I due principali sconfitti nelle recenti elezioni amministrative in Bosnia Erzegovina, Milorad Dodik e Zlatko Lagumdžija, siglano un accordo per bloccare le liste elettorali e limitare l'indipendenza dei magistrati. Il commento
Uno dei maggiori problemi della Bosnia Erzegovina è il perenne disaccordo e la costante litigiosità dei partiti politici e dei loro leader, che provoca instabilità e viene spesso indicata come una delle cause dell’impasse del paese.
Consapevoli di questa situazione, la settimana scorsa Hillary Clinton e Catherine Ashton, nel loro tour di Bosnia, Serbia e Kosovo, non hanno mancato di rimarcare la necessità per i leader bosniaci di trovare il consenso su alcune questioni fondamentali che vessano il paese. Solo in questo modo sarà possibile per la Bosnia Erzegovina proseguire il proprio cammino verso l’integrazione europea e l’ammissione nella Nato.
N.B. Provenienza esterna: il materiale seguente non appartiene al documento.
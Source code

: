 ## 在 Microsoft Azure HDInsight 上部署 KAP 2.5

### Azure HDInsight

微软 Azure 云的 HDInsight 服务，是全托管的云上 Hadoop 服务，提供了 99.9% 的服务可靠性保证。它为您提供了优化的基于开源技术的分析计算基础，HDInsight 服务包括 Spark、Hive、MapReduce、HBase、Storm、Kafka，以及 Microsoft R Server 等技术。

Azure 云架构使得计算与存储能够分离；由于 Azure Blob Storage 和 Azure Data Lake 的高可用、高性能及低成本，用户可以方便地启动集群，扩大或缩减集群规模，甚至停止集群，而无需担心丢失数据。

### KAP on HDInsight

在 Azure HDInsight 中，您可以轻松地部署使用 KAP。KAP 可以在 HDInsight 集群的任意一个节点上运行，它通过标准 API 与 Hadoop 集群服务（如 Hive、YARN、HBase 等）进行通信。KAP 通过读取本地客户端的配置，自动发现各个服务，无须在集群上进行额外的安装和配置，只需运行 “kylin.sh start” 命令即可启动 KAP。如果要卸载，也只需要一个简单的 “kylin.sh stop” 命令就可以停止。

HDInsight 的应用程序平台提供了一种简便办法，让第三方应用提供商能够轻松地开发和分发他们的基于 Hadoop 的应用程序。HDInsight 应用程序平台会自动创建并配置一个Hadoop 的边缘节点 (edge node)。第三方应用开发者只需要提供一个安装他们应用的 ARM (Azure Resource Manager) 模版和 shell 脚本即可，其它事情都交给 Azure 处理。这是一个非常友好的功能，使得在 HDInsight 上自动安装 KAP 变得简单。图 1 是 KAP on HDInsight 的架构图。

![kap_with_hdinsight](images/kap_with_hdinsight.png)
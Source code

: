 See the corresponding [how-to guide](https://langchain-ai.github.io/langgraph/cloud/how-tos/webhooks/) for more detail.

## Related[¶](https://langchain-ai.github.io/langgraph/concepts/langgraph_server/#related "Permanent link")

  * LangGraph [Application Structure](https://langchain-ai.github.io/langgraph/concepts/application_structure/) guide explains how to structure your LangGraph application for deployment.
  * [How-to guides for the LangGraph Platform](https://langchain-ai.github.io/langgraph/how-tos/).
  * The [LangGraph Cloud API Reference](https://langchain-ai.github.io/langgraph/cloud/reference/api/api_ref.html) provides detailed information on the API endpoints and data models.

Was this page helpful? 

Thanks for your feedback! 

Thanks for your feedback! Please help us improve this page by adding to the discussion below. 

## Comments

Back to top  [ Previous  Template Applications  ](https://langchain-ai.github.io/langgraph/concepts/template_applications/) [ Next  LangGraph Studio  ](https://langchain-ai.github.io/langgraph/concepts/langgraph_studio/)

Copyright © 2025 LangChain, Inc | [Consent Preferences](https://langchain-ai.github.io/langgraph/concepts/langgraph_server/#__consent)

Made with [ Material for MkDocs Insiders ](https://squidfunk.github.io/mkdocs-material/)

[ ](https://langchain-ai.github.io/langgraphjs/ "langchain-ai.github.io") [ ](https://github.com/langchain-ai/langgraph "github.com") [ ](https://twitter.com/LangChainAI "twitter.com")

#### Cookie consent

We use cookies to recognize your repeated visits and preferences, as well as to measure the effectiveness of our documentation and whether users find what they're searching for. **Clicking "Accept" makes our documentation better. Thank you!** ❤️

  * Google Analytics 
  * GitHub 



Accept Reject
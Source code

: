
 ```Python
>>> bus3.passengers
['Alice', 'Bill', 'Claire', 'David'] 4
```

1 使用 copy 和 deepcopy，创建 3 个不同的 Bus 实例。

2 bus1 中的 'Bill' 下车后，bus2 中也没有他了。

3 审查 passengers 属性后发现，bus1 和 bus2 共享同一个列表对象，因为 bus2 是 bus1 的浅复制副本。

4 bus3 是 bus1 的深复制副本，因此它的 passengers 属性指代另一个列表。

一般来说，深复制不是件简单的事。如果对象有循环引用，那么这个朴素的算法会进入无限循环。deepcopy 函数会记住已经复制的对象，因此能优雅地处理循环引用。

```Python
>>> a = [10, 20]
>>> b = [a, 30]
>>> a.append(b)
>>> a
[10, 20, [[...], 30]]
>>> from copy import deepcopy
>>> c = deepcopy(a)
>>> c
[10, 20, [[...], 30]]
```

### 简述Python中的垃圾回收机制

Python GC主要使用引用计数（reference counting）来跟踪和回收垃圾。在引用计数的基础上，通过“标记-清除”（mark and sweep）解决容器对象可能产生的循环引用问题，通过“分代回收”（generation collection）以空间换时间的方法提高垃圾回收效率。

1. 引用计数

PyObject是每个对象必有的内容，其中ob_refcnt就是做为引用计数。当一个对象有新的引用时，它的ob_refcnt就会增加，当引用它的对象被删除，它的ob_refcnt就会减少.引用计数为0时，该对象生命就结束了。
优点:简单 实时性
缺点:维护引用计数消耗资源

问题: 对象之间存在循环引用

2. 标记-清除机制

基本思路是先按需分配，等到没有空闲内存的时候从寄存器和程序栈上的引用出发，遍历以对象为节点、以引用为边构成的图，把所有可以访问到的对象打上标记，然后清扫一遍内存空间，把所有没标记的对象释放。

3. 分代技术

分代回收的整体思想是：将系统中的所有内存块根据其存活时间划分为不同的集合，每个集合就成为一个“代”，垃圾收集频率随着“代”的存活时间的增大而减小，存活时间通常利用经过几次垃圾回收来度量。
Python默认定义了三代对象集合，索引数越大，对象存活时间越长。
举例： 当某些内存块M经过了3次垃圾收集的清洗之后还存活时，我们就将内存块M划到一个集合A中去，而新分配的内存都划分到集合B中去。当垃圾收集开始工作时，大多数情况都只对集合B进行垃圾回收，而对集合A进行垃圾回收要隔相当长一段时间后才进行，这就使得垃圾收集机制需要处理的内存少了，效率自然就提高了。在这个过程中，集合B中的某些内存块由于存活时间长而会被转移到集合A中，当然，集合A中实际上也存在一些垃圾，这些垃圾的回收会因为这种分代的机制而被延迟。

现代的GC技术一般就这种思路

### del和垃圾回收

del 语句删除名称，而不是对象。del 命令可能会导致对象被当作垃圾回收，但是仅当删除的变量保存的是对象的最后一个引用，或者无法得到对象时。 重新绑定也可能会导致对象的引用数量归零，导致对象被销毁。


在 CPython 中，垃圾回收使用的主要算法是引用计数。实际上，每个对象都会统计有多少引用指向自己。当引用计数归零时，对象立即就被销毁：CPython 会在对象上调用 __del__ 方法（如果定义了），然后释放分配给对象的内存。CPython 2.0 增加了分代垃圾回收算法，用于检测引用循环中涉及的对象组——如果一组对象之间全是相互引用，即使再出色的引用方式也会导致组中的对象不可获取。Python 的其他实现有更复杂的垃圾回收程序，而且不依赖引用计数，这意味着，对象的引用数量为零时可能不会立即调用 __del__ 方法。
Per l’integrazione europea della Bosnia…
Detto, fatto. Due giorni dopo la visita, i leader dei due principali partiti, Milorad Dodik, leader indiscusso del partito SNSD della Republika Srpska e Zlatko Lagumdžija, l’autocratico capo del partito socialdemocratico (SDP) nella Federazione, hanno annunciato pomposamente la firma di un accordo di cooperazione dei poteri legislativi ed esecutivi per il periodo 2012-2014. L’accordo si articola in quatto punti, ma non fa nessuna menzione della riforma costituzionale o della pronuncia della Corte di Strasburgo nel caso Sejdić-Finci, che impone una riforma di alcune istituzioni della Bosnia di Dayton.
Il primo dei quattro punti è l’attuazione della road map per l’accesso all’Unione Europea, i due partiti si impegnano ad assicurare il rispetto degli obblighi sin qui intrapresi. Il secondo è la creazione di un quadro mirante a promuovere lo sviluppo economico, allo scopo di migliorare la situazione del paese e attrarre investimenti. Il terzo è la creazione di un’amministrazione pubblica più efficiente e razionale. Il quarto è il miglioramento della reciproca collaborazione, attraverso la continuazione del dialogo.
Il primo e il quarto punto sono molto scarni e sembrano più delle dichiarazioni di intenti che un programma specifico. Il secondo punto, sulla cooperazione economica, contiene delle proposte che al momento sono in fase di valutazione, ma che comunque potrebbero incidere positivamente sulla situazione del paese e contribuire allo sviluppo dell’economia.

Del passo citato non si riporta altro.